US industrial interests took centre-stage at the start of Barack Obama's visit to India as he and the prime minister, Narendra Modi, outlined a deal to limit the legal liability of US suppliers in the event of a nuclear power plant catastrophe.
Thirty years after an infamous chemical leak killed thousands at Union Carbide's factory in Bhopal, the threat of tough Indian compensation laws has frustrated US hopes of an export boom in the energy sector – despite an agreement by former US president George W Bush to share civil nuclear technology in 2005.
After pressure from US diplomats, the Indian government was thought to have agreed a state-backed insurance scheme that would cap the exposure of nuclear suppliers and open the door to billions of dollars of new contracts. India will also allow closer tracking of spent fuel to limit the risk of it falling into terrorist hands.
"Today we achieved a breakthrough understanding on two issues that were holding up our civil nuclear cooperation," Obama said on Sunday.
"The  civil nuclear agreement was the centrepiece of our transformed relationship, which demonstrated new trust and economic opportunities and expanded our option for clean energy," added Modi.
"In the course of the past four months we have worked with a sense of common purpose to move it forward ... I am pleased we have agreed the next stage, consistent with our law and technical and commercial viability."
Details of the deal remain vague, however, and officials stressed they were still working out the finer arrangements of the scheme, which is designed to avoid the need to change Indian law.
"We think we came to an understanding of the liability" issue, said the US ambassador to Delhi, Richard Verma, which will operate "through a memorandum of law within the Indian system".

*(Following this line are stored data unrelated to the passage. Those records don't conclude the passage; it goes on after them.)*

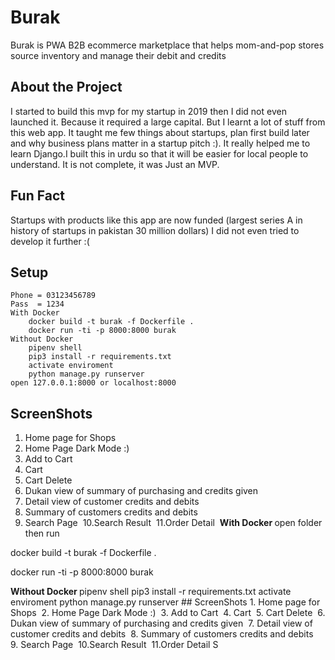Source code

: # Burak
Burak is PWA B2B ecommerce marketplace that helps mom-and-pop stores source inventory and manage their debit and credits



## About the Project
I started to build this mvp for my startup in 2019 then I did not even launched it. Because it required a large capital. But I learnt a lot of stuff from this web app. It taught me few things about startups, plan first build later and why business plans matter in a startup pitch :). It really helped me to learn Django.I built this in urdu so that it will be easier for local people to understand. It is not complete, it was Just an MVP.
## Fun Fact
Startups with products like this app are now funded (largest series A in history of startups in pakistan 30 million dollars)
I did not even tried to develop it further :(
## Setup
	Phone = 03123456789
	Pass  = 1234
	With Docker 
		docker build -t burak -f Dockerfile .
		docker run -ti -p 8000:8000 burak
	Without Docker 
		pipenv shell
		pip3 install -r requirements.txt
		activate enviroment
		python manage.py runserver
	open 127.0.0.1:8000 or localhost:8000

## ScreenShots

1. Home page for Shops <img src='./screenshots/home.png' alt='' />
2. Home Page Dark Mode :) <img src='./screenshots/home_dark.png' alt='' />
3. Add to Cart <img src='./screenshots/add_to_cart.png' alt='' />
4. Cart <img src='./screenshots/cart.png' alt='' />
5. Cart Delete <img src='./screenshots/cart_delete.png' alt='' />
6. Dukan view of summary of purchasing and credits given <img src='./screenshots/dukan_acc_detail.png' alt='' />
7. Detail view of customer credits and debits <img src='./screenshots/khata_view_customer.png' alt='' />
8. Summary of customers credits and debits <img src='./screenshots/khata.png' alt='' />
9. Search Page <img src='./screenshots/search_p.png' alt='' />
10.Search Result <img src='./screenshots/search_result.png' alt='' />
11.Order Detail <img src='./screenshots/order_detail.png' alt='' />
<b> With Docker </b> 
open folder then run
<p>docker build -t burak -f Dockerfile .</p>
<p>docker run -ti -p 8000:8000 burak</p>
<b> Without Docker </b>
pipenv shell
pip3 install -r requirements.txt
activate enviroment
python manage.py runserver
## ScreenShots
  1. Home page for Shops <img src='./screenshots/home.png' alt='' />
  2. Home Page Dark Mode :) <img src='./screenshots/home_dark.png' alt='' />
  3. Add to Cart <img src='./screenshots/add_to_cart.png' alt='' />
  4. Cart <img src='./screenshots/cart.png' alt='' />
  5. Cart Delete <img src='./screenshots/cart_delete.png' alt='' />
  6. Dukan view of summary of purchasing and credits given <img src='./screenshots/dukan_acc_detail.png' alt='' />
  7. Detail view of customer credits and debits <img src='./screenshots/khata_view_customer.png' alt='' />
  8. Summary of customers credits and debits <img src='./screenshots/khata.png' alt='' />
  9. Search Page <img src='./screenshots/search_p.png' alt='' />
  10.Search Result <img src='./screenshots/search_result.png' alt='' />
  11.Order Detail <img src='./screenshots/order_detail.png' alt='' />S

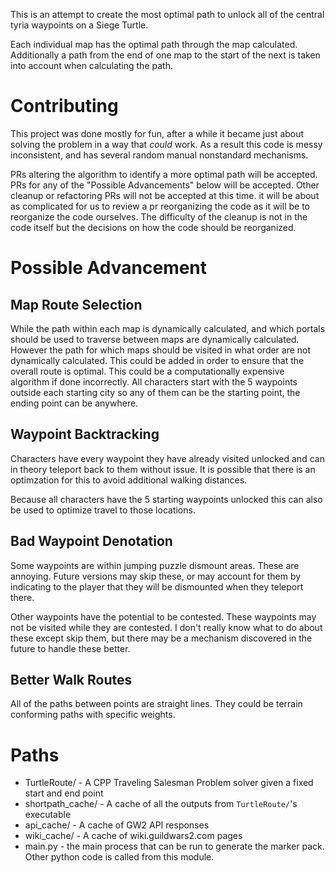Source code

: This is an attempt to create the most optimal path to unlock all of the central
tyria waypoints on a Siege Turtle.


Each individual map has the optimal path through the map calculated.
Additionally a path from the end of one map to the start of the next is taken
into account when calculating the path.


Contributing
================================================================================
This project was done mostly for fun, after a while it became just about
solving the problem in a way that *could* work. As a result this code is messy
inconsistent, and has several random manual nonstandard mechanisms.

PRs altering the algorithm to identify a more optimal path will be accepted.
PRs for any of the "Possible Advancements" below will be accepted.
Other cleanup or refactoring PRs will not be accepted at this time. it will be
about as complicated for us to review a pr reorganizing the code as it will be
to reorganize the code ourselves. The difficulty of the cleanup is not in the
code itself but the decisions on how the code should be reorganized.


Possible Advancement
================================================================================

Map Route Selection
--------------------------------------------------------------------------------
While the path within each map is dynamically calculated, and which portals
should be used to traverse between maps are dynamically calculated. However the
path for which maps should be visited in what order are not dynamically
calculated. This could be added in order to ensure that the overall route is
optimal. This could be a computationally expensive algorithm if done
incorrectly. All characters start with the 5 waypoints outside each starting
city so any of them can be the starting point, the ending point can be anywhere.

Waypoint Backtracking
--------------------------------------------------------------------------------
Characters have every waypoint they have already visited unlocked and can in
theory teleport back to them without issue. It is possible that there is an
optimzation for this to avoid additional walking distances.

Because all characters have the 5 starting waypoints unlocked this can also be
used to optimize travel to those locations.

Bad Waypoint Denotation
--------------------------------------------------------------------------------
Some waypoints are within jumping puzzle dismount areas. These are annoying.
Future versions may skip these, or may account for them by indicating to the
player that they will be dismounted when they teleport there.

Other waypoints have the potential to be contested. These waypoints may not be
visited while they are contested. I don't really know what to do about these
except skip them, but there may be a mechanism discovered in the future to
handle these better.

Better Walk Routes
--------------------------------------------------------------------------------
All of the paths between points are straight lines. They could be terrain
conforming paths with specific weights.


Paths
================================================================================
* TurtleRoute/ - A CPP Traveling Salesman Problem solver given a fixed start and end point
* shortpath_cache/ - A cache of all the outputs from `TurtleRoute/`'s executable
* api_cache/ - A cache of GW2 API responses
* wiki_cache/ - A cache of wiki.guildwars2.com pages
* main.py - the main process that can be run to generate the marker pack. Other python code is called from this module.
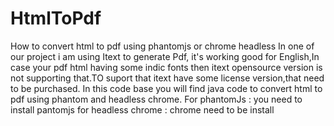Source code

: # HtmlToPdf
How to convert html to pdf using phantomjs or chrome headless
In one of our project i am using Itext to generate Pdf, it's working good for English,In case your pdf html having some indic fonts then itext opensource version is not supporting that.TO suport that itext have some license version,that need to be purchased.
In this code base you will find java code to convert html to pdf using phantom and headless chrome.
For phantomJs : you need to install pantomjs
for headless chrome : chrome need to be install
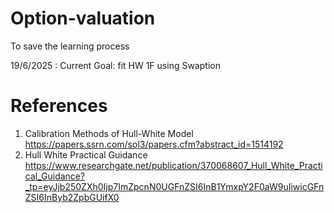 # Option-valuation

To save the learning process

19/6/2025 : Current Goal: fit HW 1F using Swaption


# References 
1. Calibration Methods of Hull-White Model https://papers.ssrn.com/sol3/papers.cfm?abstract_id=1514192
2. Hull White Practical Guidance https://www.researchgate.net/publication/370068607_Hull_White_Practical_Guidance?_tp=eyJjb250ZXh0Ijp7ImZpcnN0UGFnZSI6InB1YmxpY2F0aW9uIiwicGFnZSI6InByb2ZpbGUifX0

To fuel its rapidly industrialising economy, India hopes to increase the share of electricity generated from nuclear sources from 4% to 25% by 2050, and the issue has taken on added significance after separate environmental talks failed to agree carbon reduction targets of the sort the US reached with China.
Modi said he supported efforts to tackle climate change, but pointedly refused to accept comparisons with the recent US deal with China, which India views as further ahead in its industrialisation phase.
"We expressed hope for a successful Paris conference on climate change this year," said the Indian prime minister. "The agreement that has been concluded between the US and China does not impose pressure on us; India is an independent country. But climate change and global warning itself is huge pressure."
The two leaders trumpeted more limited deals on air pollution and renewable energy that the US president said would help "promote clean energy and confront climate change". The US said it would share data and tools to help improve air quality.
But ahead of the summit, US analysts expected the nuclear deal to be the key "deliverable" of Obama's visit and negotiators extended preliminary talks in London last week to hammer out final details.
"Nuclear liability remains the cinder in the eye of the relationship right now," Rick Rossow, of the Centre for Strategic and International Studies (CSIS), said in Washington last week. "Nuclear cooperation was the high-water mark for our bilateral history and the fact that India's nuclear liability law precludes American involvement, it stings."
US suggestions of full legal indemnity for suppliers were knocked by the Indian government, which is wary of trying to overturn a 2010 nuclear liability law in parliament.
Instead, US lobbyists and commentators have stressed nuclear power's role in reducing India's dependency on coal and other polluting energy sources.
"We're very cognisant of the fact that India has suffered the worst industrial tragedy [at Bhopal] but at the same time, environmental degradation is another form of industrial tragedy and nuclear is a cleaner source," added Rossow.
"The family that's heating their home by using a dung cake and doesn't have piping, right, they're slowly killing themselves. So nuclear's not perfect, but you also have to look at the alternatives."